The Karma Collection redefined “club music,” “chillout,” and “Asian influence” for me. It was certainly the best chillout album at that time, and even now I don’t think there’s anything that can hold a candle to it. Even subsequent Karma Collection volumes headed more in a straight-up pop direction, and none of them came close to capturing the magic of the original. This wasn’t dance music, it wasn’t pop, and it wasn’t all Asian, either. Yet, it all seemed to fit together perfectly. I couldn’t put my finger on a lot of it, and that’s precisely what I liked about it. And any musical venture that includes a Rumi text is bound to push all the right buttons with me.
When I moved to Turkey in 2004, CDs were not at the top of my packing priorities. I ripped a few things to my iPod, and left the majority of my music collection in boxes in the UK. By then I was already buying most of my music online, so it didn’t seem to make much difference in practice.
But recently, the friend in the UK whose attic houses my CDs had some free time on her hands, and asked if I would like her to do any maintenance work on my stored belongings. The very first thing that popped into my mind was that I wanted her to dig out my Karma Collection and rip it for me, which she kindly did.
Listening to the album again was like seeing an old friend after a half-decade absence. It has not lost one bit of its magic, and if anything I appreciate a lot more about it now that we’ve had a bit of space from each other. Personal university nostalgia notwithstanding, it’s just a really, really solid compilation. There’s not one track on there that I’d remove or change the order of. The progression makes perfect sense the way it is, and I can’t even bring myself to listen to it on shuffle because it would ruin the artistry of the construction.

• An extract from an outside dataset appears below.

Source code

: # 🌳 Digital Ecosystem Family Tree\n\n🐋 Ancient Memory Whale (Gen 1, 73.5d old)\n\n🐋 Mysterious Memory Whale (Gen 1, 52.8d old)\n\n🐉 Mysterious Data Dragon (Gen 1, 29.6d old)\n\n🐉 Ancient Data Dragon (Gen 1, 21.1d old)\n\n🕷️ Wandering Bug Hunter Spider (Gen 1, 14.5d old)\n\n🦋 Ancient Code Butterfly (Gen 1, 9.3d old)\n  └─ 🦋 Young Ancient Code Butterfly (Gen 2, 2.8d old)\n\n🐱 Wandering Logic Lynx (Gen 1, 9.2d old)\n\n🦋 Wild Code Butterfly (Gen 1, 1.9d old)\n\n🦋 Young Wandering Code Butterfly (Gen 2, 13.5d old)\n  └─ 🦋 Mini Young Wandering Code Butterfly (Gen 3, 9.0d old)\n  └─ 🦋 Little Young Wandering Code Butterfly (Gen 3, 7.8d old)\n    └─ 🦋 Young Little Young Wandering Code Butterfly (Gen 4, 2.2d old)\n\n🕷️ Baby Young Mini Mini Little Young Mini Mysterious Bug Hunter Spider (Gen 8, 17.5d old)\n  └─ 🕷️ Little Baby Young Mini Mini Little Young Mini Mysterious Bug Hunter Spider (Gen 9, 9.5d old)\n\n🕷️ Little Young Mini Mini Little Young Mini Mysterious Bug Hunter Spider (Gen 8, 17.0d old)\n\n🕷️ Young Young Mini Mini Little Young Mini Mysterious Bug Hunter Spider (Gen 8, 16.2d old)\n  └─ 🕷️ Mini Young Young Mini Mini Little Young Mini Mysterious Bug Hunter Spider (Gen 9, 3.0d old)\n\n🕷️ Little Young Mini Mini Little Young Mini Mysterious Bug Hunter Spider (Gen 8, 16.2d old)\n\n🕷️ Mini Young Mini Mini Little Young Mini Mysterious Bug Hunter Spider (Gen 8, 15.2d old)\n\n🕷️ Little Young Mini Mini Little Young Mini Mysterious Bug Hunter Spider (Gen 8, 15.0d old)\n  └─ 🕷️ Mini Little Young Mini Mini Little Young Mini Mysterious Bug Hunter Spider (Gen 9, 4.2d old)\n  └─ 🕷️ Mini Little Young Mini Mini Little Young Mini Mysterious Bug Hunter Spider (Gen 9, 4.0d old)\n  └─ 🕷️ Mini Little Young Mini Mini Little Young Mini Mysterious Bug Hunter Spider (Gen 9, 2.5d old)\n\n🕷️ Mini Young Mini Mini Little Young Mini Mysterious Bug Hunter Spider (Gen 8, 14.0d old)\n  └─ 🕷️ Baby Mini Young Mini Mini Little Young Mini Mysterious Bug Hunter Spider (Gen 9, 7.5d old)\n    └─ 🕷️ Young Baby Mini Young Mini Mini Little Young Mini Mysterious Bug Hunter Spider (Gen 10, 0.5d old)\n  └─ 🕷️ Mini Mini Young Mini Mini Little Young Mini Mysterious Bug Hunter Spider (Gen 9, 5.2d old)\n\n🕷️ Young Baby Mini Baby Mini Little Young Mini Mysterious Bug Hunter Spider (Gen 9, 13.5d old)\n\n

So if you don’t like thump-thump music or regular chillout (I still don’t care for either one), give The Karma Collection a try and see what you think. Believe it or not, you can still get the limited edition suede box via independent sellers at Amazon UK, though if you want to buy it in the US you’ll have to pay import prices for a new one (used ones can be obtained for cheaper). I didn’t have much luck finding the collection online— the 2003 version is widely available in digital, but is not the same album. And anyway, I think it’s totally worth it in this case to be able to hold the red suede box in your hands and let it transport you back to the excitement of the time when club/chill/Asian crossover was just taking flight. It’s a feeling that isn’t really possible anymore in today’s watered-down market of crap-’em-out-as-fast-as-we-can pop chillout compilations, and I think going back to these more esoteric Cream-heyday-era Ministry of Sound recordings is well worth the trouble it takes to obtain one.